DINAS Kesehatan Aceh Utara mencatat seluruh Kepala Keluarga (KK) di wilayah tersebut kini tidak lagi melakukan buang air besar sembarangan (BABS).
Hal itu merupakan capaian membanggakan dalam bidang kesehatan lingkungan, lewat dukungan dan pelaksanaan Program GERMAS (Gerakan Masyarakat Hidup Sehat).
Kepala Bidang Kesehatan Masyarakat Dinas Kesehatan Aceh Utara, Samsul Bahri, S.K.M., M.K.M., mengatakan capaian 100 persen ini merupakan hasil dari peningkatan kesadaran masyarakat terhadap perilaku hidup bersih dan sehat.

“Masyarakat Aceh Utara saat ini sudah tidak lagi BABS. Meski masih ada KK yang belum punya jamban pribadi, mereka sudah memilih menggunakan jamban umum atau milik keluarga. Ini kemajuan besar yang patut kita syukuri,” ujar Samsul, Senin (16/6/2025).

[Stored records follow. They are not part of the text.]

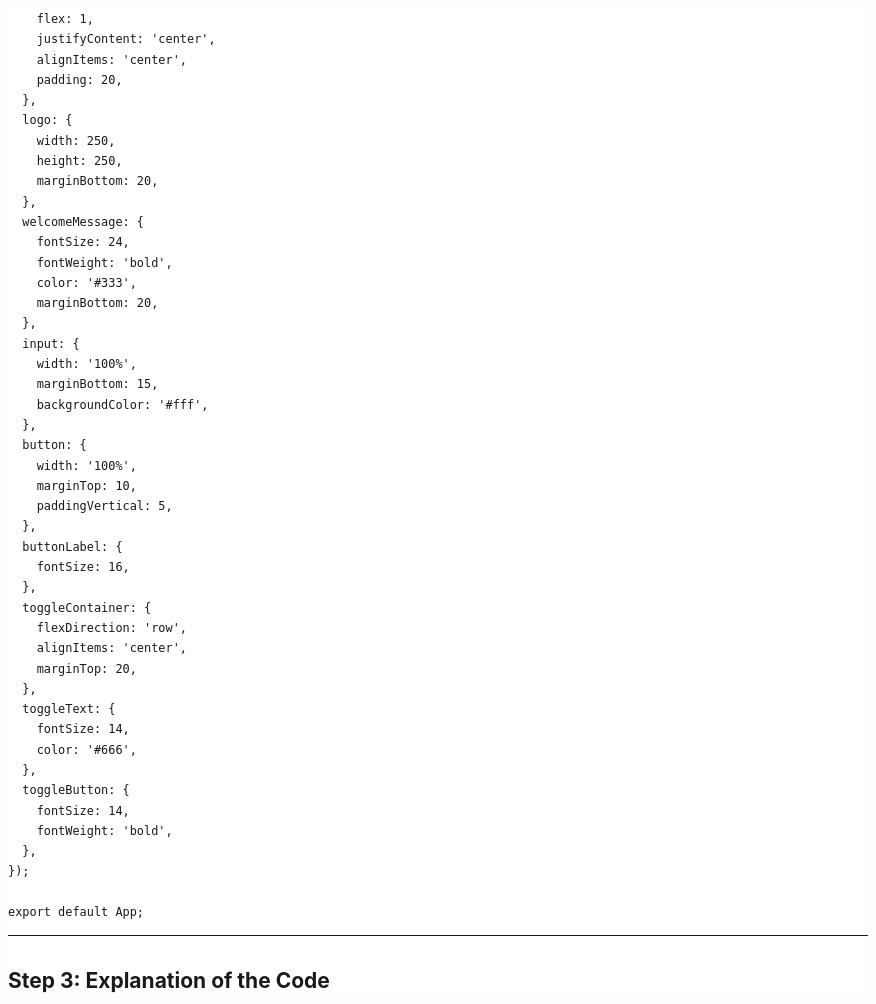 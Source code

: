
 ```tsx
    flex: 1,
    justifyContent: 'center',
    alignItems: 'center',
    padding: 20,
  },
  logo: {
    width: 250,
    height: 250,
    marginBottom: 20,
  },
  welcomeMessage: {
    fontSize: 24,
    fontWeight: 'bold',
    color: '#333',
    marginBottom: 20,
  },
  input: {
    width: '100%',
    marginBottom: 15,
    backgroundColor: '#fff',
  },
  button: {
    width: '100%',
    marginTop: 10,
    paddingVertical: 5,
  },
  buttonLabel: {
    fontSize: 16,
  },
  toggleContainer: {
    flexDirection: 'row',
    alignItems: 'center',
    marginTop: 20,
  },
  toggleText: {
    fontSize: 14,
    color: '#666',
  },
  toggleButton: {
    fontSize: 14,
    fontWeight: 'bold',
  },
});

export default App;
```

---

## **Step 3: Explanation of the Code**
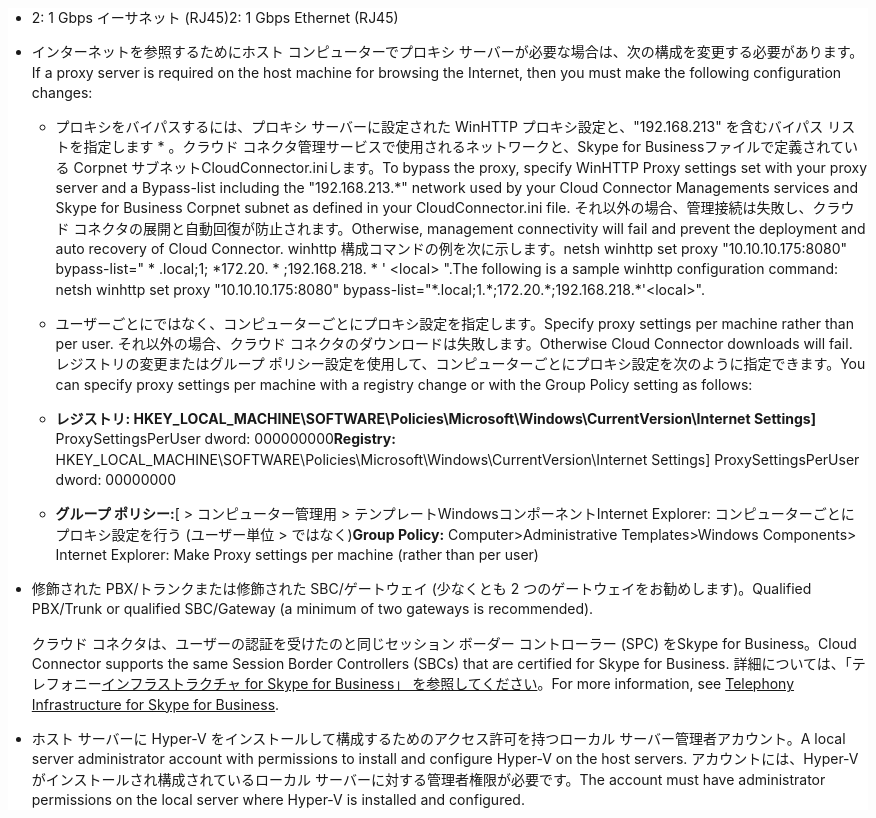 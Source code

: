   - <span data-ttu-id="c9b4e-257">2: 1 Gbps イーサネット (RJ45)</span><span class="sxs-lookup"><span data-stu-id="c9b4e-257">2: 1 Gbps Ethernet (RJ45)</span></span>

- <span data-ttu-id="c9b4e-258">インターネットを参照するためにホスト コンピューターでプロキシ サーバーが必要な場合は、次の構成を変更する必要があります。</span><span class="sxs-lookup"><span data-stu-id="c9b4e-258">If a proxy server is required on the host machine for browsing the Internet, then you must make the following configuration changes:</span></span>

  - <span data-ttu-id="c9b4e-259">プロキシをバイパスするには、プロキシ サーバーに設定された WinHTTP プロキシ設定と、"192.168.213" を含むバイパス リストを指定します \* 。クラウド コネクタ管理サービスで使用されるネットワークと、Skype for Businessファイルで定義されている Corpnet サブネットCloudConnector.iniします。</span><span class="sxs-lookup"><span data-stu-id="c9b4e-259">To bypass the proxy, specify WinHTTP Proxy settings set with your proxy server and a Bypass-list including the "192.168.213.\*" network used by your Cloud Connector Managements services and Skype for Business Corpnet subnet as defined in your CloudConnector.ini file.</span></span> <span data-ttu-id="c9b4e-260">それ以外の場合、管理接続は失敗し、クラウド コネクタの展開と自動回復が防止されます。</span><span class="sxs-lookup"><span data-stu-id="c9b4e-260">Otherwise, management connectivity will fail and prevent the deployment and auto recovery of Cloud Connector.</span></span> <span data-ttu-id="c9b4e-261">winhttp 構成コマンドの例を次に示します。netsh winhttp set proxy "10.10.10.175:8080" bypass-list=" \* .local;1; \*172.20. \* ;192.168.218. \* ' \<local\> ".</span><span class="sxs-lookup"><span data-stu-id="c9b4e-261">The following is a sample winhttp configuration command: netsh winhttp set proxy "10.10.10.175:8080" bypass-list="\*.local;1.\*;172.20.\*;192.168.218.\*'\<local\>".</span></span>

  - <span data-ttu-id="c9b4e-262">ユーザーごとにではなく、コンピューターごとにプロキシ設定を指定します。</span><span class="sxs-lookup"><span data-stu-id="c9b4e-262">Specify proxy settings per machine rather than per user.</span></span> <span data-ttu-id="c9b4e-263">それ以外の場合、クラウド コネクタのダウンロードは失敗します。</span><span class="sxs-lookup"><span data-stu-id="c9b4e-263">Otherwise Cloud Connector downloads will fail.</span></span> <span data-ttu-id="c9b4e-264">レジストリの変更またはグループ ポリシー設定を使用して、コンピューターごとにプロキシ設定を次のように指定できます。</span><span class="sxs-lookup"><span data-stu-id="c9b4e-264">You can specify proxy settings per machine with a registry change or with the Group Policy setting as follows:</span></span>

  - <span data-ttu-id="c9b4e-265">**レジストリ: HKEY_LOCAL_MACHINE\SOFTWARE\Policies\Microsoft\Windows\CurrentVersion\Internet Settings]** ProxySettingsPerUser dword: 000000000</span><span class="sxs-lookup"><span data-stu-id="c9b4e-265">**Registry:** HKEY_LOCAL_MACHINE\SOFTWARE\Policies\Microsoft\Windows\CurrentVersion\Internet Settings] ProxySettingsPerUser dword: 00000000</span></span>

  - <span data-ttu-id="c9b4e-266">**グループ ポリシー:**[ \> コンピューター管理用 \> テンプレートWindowsコンポーネントInternet Explorer: コンピューターごとにプロキシ設定を行う (ユーザー単位 \> ではなく)</span><span class="sxs-lookup"><span data-stu-id="c9b4e-266">**Group Policy:** Computer\>Administrative Templates\>Windows Components\> Internet Explorer: Make Proxy settings per machine (rather than per user)</span></span>

- <span data-ttu-id="c9b4e-267">修飾された PBX/トランクまたは修飾された SBC/ゲートウェイ (少なくとも 2 つのゲートウェイをお勧めします)。</span><span class="sxs-lookup"><span data-stu-id="c9b4e-267">Qualified PBX/Trunk or qualified SBC/Gateway (a minimum of two gateways is recommended).</span></span>

    <span data-ttu-id="c9b4e-268">クラウド コネクタは、ユーザーの認証を受けたのと同じセッション ボーダー コントローラー (SPC) をSkype for Business。</span><span class="sxs-lookup"><span data-stu-id="c9b4e-268">Cloud Connector supports the same Session Border Controllers (SBCs) that are certified for Skype for Business.</span></span> <span data-ttu-id="c9b4e-269">詳細については、「テレフォニー[インフラストラクチャ for Skype for Business」 を参照してください](../../../SfbPartnerCertification/certification/infra-gateways.md)。</span><span class="sxs-lookup"><span data-stu-id="c9b4e-269">For more information, see [Telephony Infrastructure for Skype for Business](../../../SfbPartnerCertification/certification/infra-gateways.md).</span></span>

- <span data-ttu-id="c9b4e-270">ホスト サーバーに Hyper-V をインストールして構成するためのアクセス許可を持つローカル サーバー管理者アカウント。</span><span class="sxs-lookup"><span data-stu-id="c9b4e-270">A local server administrator account with permissions to install and configure Hyper-V on the host servers.</span></span> <span data-ttu-id="c9b4e-271">アカウントには、Hyper-V がインストールされ構成されているローカル サーバーに対する管理者権限が必要です。</span><span class="sxs-lookup"><span data-stu-id="c9b4e-271">The account must have administrator permissions on the local server where Hyper-V is installed and configured.</span></span>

Namun, tantangan masih tersisa. Data Dinas Kesehatan menunjukkan baru 13,10 persen warga yang memiliki akses ke sanitasi yang layak dan aman, sesuai standar Kementerian Kesehatan.
“Sebagian besar warga masih menggunakan jamban cubluk atau jamban sederhana yang belum memenuhi standar sanitasi aman. Kita akan terus dorong pembangunan jamban sehat, terutama lewat kolaborasi lintas sektor dan partisipasi desa,” tambahnya.
Samsul juga mengajak seluruh elemen masyarakat untuk tetap aktif dalam program GERMAS. Ia menekankan pentingnya menjaga pola hidup sehat tidak hanya dari sisi perilaku, tetapi juga infrastruktur pendukung seperti jamban sehat dan sumber air bersih.
“GERMAS bukan hanya soal tidak BABS, tapi juga soal sanitasi aman, aktivitas fisik, konsumsi makanan bergizi, dan kebersihan lingkungan. Kita ingin masyarakat Aceh Utara sehat lahir dan batin,” tutupnya.
“Kami bersama lintas sektor dan perangkat gampong akan terus melakukan sosialisasi, edukasi, dan pendampingan agar seluruh warga dapat menikmati hak atas sanitasi layak dan lingkungan sehat,”pungkasnya.